### EXERCISE AIM
Scan each line of the records for the word "open" and extract the ones that have it.

******

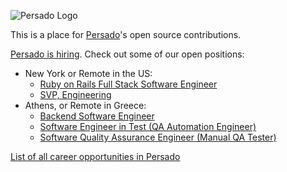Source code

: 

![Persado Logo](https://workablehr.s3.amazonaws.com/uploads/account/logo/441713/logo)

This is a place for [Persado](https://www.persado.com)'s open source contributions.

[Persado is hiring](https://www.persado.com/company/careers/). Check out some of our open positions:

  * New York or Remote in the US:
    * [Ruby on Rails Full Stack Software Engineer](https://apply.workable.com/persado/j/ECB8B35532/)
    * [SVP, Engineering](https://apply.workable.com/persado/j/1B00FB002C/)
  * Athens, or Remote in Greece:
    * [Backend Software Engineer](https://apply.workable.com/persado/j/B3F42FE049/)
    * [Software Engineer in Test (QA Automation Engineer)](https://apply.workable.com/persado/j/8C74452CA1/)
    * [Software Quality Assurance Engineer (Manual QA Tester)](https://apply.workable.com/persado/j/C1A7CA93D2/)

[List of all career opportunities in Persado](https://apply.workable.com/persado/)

******

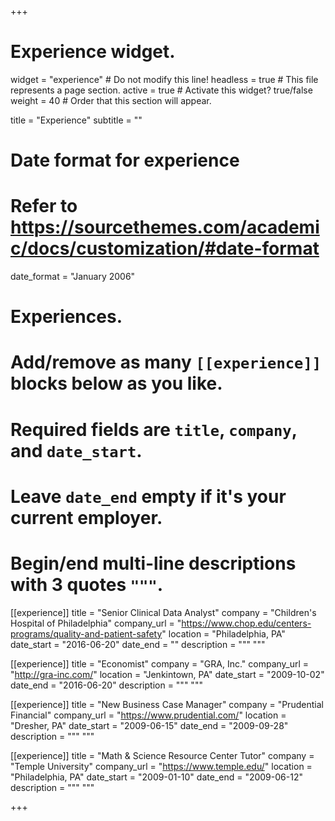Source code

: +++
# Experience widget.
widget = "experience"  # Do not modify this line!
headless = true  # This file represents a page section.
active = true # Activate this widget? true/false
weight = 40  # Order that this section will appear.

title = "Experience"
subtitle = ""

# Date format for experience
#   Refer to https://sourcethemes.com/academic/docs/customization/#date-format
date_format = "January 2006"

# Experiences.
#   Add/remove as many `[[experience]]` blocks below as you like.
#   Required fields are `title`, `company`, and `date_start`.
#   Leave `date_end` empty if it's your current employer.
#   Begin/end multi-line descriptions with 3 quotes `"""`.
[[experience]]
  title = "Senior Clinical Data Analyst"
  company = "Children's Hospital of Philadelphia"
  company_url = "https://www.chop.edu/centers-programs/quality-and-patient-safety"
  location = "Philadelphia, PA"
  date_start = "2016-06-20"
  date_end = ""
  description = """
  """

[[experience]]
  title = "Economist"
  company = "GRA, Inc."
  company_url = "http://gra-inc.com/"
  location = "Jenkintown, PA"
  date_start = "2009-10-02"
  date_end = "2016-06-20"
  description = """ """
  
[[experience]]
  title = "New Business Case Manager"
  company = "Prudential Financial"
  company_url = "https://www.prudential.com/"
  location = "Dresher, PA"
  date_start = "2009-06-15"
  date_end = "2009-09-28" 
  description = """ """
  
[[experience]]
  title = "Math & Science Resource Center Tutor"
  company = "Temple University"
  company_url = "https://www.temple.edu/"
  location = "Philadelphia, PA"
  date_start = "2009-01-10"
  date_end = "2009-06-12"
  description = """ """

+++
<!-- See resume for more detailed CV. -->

******

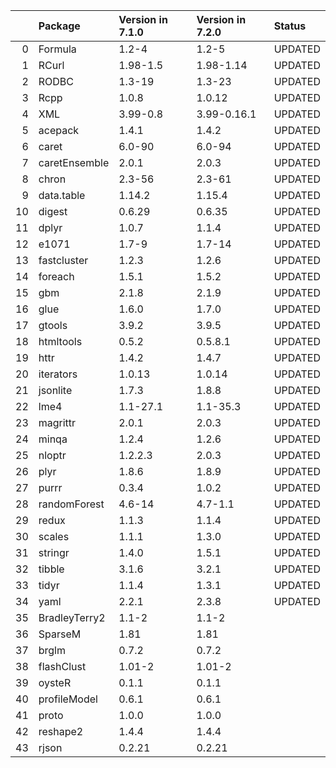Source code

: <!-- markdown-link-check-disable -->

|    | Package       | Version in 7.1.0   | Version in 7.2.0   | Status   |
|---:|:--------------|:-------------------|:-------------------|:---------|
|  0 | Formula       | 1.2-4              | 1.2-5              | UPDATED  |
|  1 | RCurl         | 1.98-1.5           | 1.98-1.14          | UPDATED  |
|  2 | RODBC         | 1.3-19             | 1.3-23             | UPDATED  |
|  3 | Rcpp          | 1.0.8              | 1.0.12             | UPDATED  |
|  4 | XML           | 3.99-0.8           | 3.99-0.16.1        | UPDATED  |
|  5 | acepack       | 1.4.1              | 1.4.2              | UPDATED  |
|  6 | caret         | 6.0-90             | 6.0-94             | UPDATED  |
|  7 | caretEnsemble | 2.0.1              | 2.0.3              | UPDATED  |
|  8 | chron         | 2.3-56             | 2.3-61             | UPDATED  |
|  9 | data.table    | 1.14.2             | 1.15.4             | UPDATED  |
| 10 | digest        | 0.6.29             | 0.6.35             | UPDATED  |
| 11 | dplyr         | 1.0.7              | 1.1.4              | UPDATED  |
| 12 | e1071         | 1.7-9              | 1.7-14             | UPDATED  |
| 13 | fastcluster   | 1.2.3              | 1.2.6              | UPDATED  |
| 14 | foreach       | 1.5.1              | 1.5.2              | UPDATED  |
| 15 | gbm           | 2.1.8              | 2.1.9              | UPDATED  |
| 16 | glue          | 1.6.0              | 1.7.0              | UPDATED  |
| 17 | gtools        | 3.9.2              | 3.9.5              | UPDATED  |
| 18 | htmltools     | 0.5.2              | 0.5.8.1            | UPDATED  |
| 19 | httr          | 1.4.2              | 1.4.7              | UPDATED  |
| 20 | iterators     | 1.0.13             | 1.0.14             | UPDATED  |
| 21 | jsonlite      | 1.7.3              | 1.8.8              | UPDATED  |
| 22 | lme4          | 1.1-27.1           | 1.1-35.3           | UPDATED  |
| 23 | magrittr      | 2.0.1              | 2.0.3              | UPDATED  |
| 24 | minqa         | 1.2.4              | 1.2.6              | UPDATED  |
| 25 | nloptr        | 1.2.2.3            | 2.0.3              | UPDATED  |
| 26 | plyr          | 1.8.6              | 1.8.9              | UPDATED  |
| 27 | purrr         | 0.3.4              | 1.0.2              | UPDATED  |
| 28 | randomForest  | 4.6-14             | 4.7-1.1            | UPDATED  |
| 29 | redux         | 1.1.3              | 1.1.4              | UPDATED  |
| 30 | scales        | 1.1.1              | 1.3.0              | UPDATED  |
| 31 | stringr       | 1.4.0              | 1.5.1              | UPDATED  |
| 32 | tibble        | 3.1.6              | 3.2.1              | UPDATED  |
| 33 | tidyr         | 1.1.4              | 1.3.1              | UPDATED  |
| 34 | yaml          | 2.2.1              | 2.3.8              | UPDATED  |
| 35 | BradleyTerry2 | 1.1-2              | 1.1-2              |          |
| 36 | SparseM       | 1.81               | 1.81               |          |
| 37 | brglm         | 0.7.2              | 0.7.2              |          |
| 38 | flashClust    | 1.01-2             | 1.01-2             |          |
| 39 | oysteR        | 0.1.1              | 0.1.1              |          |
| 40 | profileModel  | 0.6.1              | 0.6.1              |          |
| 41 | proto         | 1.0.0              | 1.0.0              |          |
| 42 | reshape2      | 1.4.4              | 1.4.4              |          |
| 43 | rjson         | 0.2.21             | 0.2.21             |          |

******

### RESPONSE FOR THIS EXERCISE
This is a place for [Persado](https://www.persado.com)'s open source contributions.
[Persado is hiring](https://www.persado.com/company/careers/). Check out some of our open positions:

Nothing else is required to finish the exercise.